Questions about my Situation
It is important to assess your personal situation and that of your practice as well as where you want to be in the intermediate and long term future. Evaluate the ACO opportunity in light of your practice's strategic plan. Questions to consider include:
- What special circumstances does my practice have that would bring value to both the practice and the ACO? Does my practice have significant knowledge and experience in population management?
- Does the culture of my practice fit with the goals and mission of the ACO?
- What is currently happening in my practice and community? Do I need to make a change in order to survive financially, and if so, how quickly?
- How close am I to retirement?
- How large is my practice, and does it have enough authority to negotiate effectively with hospitals or health insurers?
- Does my practice utilize alternative payment methodologies beyond fee-for-service currently? If not, can my practice negotiate alternative payment methodologies with health insurers directly?
- Are some of these other options more feasible for my current situation?
- Do not do anything o Try to grow your practice to have more leverage o Employment by or partnership with an area hospital
- Form a large clinically integrated practice group that can negotiate as a "group without walls"
- Change to concierge or direct practice model
Questions about the ACO
From an organizational perspective, "ACOs must have a strong and robust primary care infrastructure and robust electronic medical records/information technology systems to capture performance data and quality metrics. Health information technology (HIT) tools will be necessary both for sharing data and evidence-based and/or informed best practices with clinician. To achieve the savings championed by the ACO design, approaches other than the traditional fee-for-service system should be considered. Bundled payments, shared savings, quality performance payments, risk-based compensation, outcomebased reimbursement, and case-management fees are all currently under consideration. These schemes will certainly stimulate the provider network to focus on quality and cost performance goals and should align physician and hospital incentives." Additional information is available on the American Academy of Pediatrics (AAP) Accountable Care Organizations (ACOs) and Pediatricians: Evaluation and Engagement Web page.
Organizational Structure and Governance
Ideally, there should be equal representation on all governance and clinical committees between primary care and specialty physicians. The ACO board must be a separate and distinct entity (i.e., if a hospital or payer developed ACO, the board must be separate from the hospital or payer board of directors). Determine whether your interests are adequately represented at the Board level of the ACO both in terms of representation and voting authority. Questions to consider include:
- How long has the ACO been in existence?

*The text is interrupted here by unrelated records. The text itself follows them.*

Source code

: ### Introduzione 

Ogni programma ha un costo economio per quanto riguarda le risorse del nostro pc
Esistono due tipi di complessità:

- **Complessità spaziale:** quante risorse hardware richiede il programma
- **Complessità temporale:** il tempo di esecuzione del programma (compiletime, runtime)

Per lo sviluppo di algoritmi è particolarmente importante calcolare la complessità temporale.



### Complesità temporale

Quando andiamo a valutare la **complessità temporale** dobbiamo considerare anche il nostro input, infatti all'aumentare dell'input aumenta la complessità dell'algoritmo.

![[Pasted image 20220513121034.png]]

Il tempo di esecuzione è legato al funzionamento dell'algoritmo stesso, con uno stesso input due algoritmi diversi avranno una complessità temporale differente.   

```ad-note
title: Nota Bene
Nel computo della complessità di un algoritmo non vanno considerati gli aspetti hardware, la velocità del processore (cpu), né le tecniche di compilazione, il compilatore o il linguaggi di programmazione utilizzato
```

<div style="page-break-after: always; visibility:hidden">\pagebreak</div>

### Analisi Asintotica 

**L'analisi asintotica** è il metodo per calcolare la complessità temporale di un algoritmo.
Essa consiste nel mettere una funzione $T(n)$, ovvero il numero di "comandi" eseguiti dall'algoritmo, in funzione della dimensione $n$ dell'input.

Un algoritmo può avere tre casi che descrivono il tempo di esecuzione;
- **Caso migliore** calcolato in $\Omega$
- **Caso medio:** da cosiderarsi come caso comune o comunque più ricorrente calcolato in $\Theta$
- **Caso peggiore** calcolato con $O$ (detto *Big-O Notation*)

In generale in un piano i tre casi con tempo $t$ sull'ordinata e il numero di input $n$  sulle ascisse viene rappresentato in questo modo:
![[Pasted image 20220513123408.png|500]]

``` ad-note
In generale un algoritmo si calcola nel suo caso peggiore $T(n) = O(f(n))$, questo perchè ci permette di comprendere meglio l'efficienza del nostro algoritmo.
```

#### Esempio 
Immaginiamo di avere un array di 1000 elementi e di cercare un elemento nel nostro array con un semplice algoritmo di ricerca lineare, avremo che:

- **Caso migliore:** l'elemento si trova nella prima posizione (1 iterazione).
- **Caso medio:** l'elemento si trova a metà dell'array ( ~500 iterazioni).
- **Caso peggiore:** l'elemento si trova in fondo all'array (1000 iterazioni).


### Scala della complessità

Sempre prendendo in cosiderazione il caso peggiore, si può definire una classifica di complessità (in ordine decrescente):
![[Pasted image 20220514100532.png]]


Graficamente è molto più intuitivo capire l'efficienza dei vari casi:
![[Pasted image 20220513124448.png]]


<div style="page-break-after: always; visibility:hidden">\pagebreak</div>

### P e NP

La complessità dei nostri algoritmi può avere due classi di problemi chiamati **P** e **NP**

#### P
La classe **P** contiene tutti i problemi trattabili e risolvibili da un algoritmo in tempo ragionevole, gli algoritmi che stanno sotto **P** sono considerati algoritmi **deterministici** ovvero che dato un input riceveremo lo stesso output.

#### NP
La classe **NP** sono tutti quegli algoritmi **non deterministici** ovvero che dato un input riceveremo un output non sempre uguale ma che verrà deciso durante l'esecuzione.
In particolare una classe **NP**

- What is the size and make-up of the provider network? How many primary care physicians are there in relation to specialty physicians? What is the ratio of employed physicians and independent physician practices?
- What do pediatricians and pediatric subspecialists who have already joined think about the ACO? What do they consider to be the most significant pros/cons?

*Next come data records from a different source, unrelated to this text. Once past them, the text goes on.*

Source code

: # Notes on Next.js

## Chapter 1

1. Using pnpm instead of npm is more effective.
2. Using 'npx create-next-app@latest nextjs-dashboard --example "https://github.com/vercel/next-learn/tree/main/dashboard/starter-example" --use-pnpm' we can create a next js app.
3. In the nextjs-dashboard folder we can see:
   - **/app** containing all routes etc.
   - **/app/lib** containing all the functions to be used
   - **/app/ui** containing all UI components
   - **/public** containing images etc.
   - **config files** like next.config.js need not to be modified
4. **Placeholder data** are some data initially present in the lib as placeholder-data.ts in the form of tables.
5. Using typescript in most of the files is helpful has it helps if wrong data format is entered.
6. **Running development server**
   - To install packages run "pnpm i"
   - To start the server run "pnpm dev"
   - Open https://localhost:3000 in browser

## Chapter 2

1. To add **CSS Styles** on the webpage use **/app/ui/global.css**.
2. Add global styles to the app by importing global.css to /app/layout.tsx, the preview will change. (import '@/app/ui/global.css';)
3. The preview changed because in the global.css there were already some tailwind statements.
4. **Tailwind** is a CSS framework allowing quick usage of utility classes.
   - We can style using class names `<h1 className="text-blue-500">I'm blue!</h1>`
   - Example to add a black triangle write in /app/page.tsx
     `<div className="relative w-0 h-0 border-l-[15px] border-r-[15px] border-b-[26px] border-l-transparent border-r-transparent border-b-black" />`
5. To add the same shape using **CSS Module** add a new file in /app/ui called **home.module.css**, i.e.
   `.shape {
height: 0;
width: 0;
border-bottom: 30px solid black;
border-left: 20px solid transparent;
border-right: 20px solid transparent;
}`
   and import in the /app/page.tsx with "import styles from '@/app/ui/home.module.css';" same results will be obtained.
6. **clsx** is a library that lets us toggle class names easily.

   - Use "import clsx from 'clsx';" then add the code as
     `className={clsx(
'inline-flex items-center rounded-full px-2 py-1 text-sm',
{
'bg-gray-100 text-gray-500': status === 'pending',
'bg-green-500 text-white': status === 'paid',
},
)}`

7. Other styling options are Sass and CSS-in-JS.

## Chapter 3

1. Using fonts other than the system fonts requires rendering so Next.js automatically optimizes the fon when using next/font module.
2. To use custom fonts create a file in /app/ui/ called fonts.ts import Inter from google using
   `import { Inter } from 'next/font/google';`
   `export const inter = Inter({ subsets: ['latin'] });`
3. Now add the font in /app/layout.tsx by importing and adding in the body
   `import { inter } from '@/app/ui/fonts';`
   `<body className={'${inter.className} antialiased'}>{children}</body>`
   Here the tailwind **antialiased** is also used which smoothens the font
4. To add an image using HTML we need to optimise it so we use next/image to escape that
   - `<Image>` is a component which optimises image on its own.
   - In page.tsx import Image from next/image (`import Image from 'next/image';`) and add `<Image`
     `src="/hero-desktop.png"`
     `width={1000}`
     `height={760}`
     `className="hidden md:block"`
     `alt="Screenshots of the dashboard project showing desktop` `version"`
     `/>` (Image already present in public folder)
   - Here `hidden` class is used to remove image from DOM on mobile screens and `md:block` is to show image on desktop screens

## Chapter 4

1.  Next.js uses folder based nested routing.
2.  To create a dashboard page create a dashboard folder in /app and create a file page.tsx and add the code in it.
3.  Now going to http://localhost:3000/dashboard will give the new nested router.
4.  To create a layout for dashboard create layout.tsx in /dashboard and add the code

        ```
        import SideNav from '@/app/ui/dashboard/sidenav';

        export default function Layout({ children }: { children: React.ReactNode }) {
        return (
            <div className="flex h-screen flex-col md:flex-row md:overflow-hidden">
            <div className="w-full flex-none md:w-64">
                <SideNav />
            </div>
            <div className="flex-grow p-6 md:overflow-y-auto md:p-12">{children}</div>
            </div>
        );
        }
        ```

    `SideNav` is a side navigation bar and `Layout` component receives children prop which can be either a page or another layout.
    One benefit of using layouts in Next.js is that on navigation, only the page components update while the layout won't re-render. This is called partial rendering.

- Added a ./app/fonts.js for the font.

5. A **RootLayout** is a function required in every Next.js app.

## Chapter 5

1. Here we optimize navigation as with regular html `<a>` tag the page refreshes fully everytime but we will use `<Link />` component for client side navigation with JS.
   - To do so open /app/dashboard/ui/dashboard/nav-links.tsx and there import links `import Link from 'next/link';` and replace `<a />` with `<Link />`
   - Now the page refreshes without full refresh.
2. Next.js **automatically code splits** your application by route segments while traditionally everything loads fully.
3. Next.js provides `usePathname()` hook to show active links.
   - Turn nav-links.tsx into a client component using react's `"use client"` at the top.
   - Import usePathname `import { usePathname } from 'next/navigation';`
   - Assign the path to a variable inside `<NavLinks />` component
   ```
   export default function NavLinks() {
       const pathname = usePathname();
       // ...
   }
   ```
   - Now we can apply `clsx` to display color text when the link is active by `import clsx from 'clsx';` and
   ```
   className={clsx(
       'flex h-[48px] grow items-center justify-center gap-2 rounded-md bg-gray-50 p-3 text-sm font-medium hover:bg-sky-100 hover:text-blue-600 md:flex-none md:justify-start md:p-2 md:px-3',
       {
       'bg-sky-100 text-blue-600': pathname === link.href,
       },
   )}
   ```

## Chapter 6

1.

- What does the structure of the ACO look like? Who are members of the ACO? (Hospitals, employed physicians, contracted physicians, subspecialists, others?)What does the governance structure look like? Are pediatricians included in the governing board and leadership positions of the ACO? Are consumers included in the governing board of the ACO?
- What payers are contracted with the ACO? How many patients are part of the ACO?
- What is the financial viability of the ACO? How have financial and clinical performance been to date?
- Will I be joining the ACO as an employed physician, or as an affiliated physician/practice? How do the pros/cons differ?
- If joining as an employed physician, is the proposed contract fair?
For additional information, review the AMA Resource on Hospital Physician Employment Agreements.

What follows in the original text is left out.